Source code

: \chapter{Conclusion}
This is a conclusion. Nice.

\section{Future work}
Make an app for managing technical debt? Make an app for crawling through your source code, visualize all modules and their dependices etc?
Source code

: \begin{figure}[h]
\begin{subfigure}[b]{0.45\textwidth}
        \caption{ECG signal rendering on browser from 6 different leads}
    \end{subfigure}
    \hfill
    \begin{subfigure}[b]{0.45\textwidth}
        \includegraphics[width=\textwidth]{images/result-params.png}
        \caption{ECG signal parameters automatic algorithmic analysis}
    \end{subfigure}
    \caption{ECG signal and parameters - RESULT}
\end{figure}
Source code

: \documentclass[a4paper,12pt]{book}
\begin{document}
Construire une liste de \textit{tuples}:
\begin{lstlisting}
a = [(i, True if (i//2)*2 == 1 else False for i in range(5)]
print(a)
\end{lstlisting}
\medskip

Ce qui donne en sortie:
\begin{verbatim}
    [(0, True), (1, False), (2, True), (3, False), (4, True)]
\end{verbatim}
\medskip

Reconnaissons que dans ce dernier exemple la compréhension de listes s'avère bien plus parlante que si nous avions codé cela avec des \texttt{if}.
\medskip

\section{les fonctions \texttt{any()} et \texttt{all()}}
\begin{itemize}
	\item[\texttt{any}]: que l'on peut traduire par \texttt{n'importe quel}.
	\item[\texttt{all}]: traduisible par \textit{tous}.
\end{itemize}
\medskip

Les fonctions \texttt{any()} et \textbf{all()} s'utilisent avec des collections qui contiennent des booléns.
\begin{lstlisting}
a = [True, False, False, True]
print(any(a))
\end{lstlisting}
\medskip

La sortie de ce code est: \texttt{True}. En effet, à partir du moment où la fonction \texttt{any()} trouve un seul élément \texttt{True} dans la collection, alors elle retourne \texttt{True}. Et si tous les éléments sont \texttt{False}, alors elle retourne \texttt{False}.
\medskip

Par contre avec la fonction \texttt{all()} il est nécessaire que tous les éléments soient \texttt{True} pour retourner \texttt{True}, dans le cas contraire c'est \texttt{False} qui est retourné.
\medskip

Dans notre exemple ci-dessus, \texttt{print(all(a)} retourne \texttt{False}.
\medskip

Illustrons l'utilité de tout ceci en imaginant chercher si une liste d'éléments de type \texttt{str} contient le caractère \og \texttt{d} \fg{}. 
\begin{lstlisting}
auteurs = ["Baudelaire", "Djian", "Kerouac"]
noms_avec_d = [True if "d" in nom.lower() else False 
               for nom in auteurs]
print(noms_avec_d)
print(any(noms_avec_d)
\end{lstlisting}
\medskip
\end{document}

··········

- _EXERCISE DIRECTIONS_
Retype the records above in full. Every word should match.

- _ANSWER TO THE EXERCISE_
Source code

: \chapter{Conclusion}
This is a conclusion. Nice.

\section{Future work}
Make an app for managing technical debt? Make an app for crawling through your source code, visualize all modules and their dependices etc?
Source code

: \begin{figure}[h]
\begin{subfigure}[b]{0.45\textwidth}
        \caption{ECG signal rendering on browser from 6 different leads}
    \end{subfigure}
    \hfill
    \begin{subfigure}[b]{0.45\textwidth}
        \includegraphics[width=\textwidth]{images/result-params.png}
        \caption{ECG signal parameters automatic algorithmic analysis}
    \end{subfigure}
    \caption{ECG signal and parameters - RESULT}
\end{figure}
Source code

: \documentclass[a4paper,12pt]{book}
\begin{document}
Construire une liste de \textit{tuples}:
\begin{lstlisting}
a = [(i, True if (i//2)*2 == 1 else False for i in range(5)]
print(a)
\end{lstlisting}
\medskip

Ce qui donne en sortie:
\begin{verbatim}
    [(0, True), (1, False), (2, True), (3, False), (4, True)]
\end{verbatim}
\medskip

Reconnaissons que dans ce dernier exemple la compréhension de listes s'avère bien plus parlante que si nous avions codé cela avec des \texttt{if}.
\medskip

\section{les fonctions \texttt{any()} et \texttt{all()}}
\begin{itemize}
	\item[\texttt{any}]: que l'on peut traduire par \texttt{n'importe quel}.
	\item[\texttt{all}]: traduisible par \textit{tous}.
\end{itemize}
\medskip

Les fonctions \texttt{any()} et \textbf{all()} s'utilisent avec des collections qui contiennent des booléns.
\begin{lstlisting}
a = [True, False, False, True]
print(any(a))
\end{lstlisting}
\medskip

La sortie de ce code est: \texttt{True}. En effet, à partir du moment où la fonction \texttt{any()} trouve un seul élément \texttt{True} dans la collection, alors elle retourne \texttt{True}. Et si tous les éléments sont \texttt{False}, alors elle retourne \texttt{False}.
\medskip

Par contre avec la fonction \texttt{all()} il est nécessaire que tous les éléments soient \texttt{True} pour retourner \texttt{True}, dans le cas contraire c'est \texttt{False} qui est retourné.
\medskip

Dans notre exemple ci-dessus, \texttt{print(all(a)} retourne \texttt{False}.
\medskip

Illustrons l'utilité de tout ceci en imaginant chercher si une liste d'éléments de type \texttt{str} contient le caractère \og \texttt{d} \fg{}. 
\begin{lstlisting}
auteurs = ["Baudelaire", "Djian", "Kerouac"]
noms_avec_d = [True if "d" in nom.lower() else False 
               for nom in auteurs]
print(noms_avec_d)
print(any(noms_avec_d)
\end{lstlisting}
\medskip
\end{document}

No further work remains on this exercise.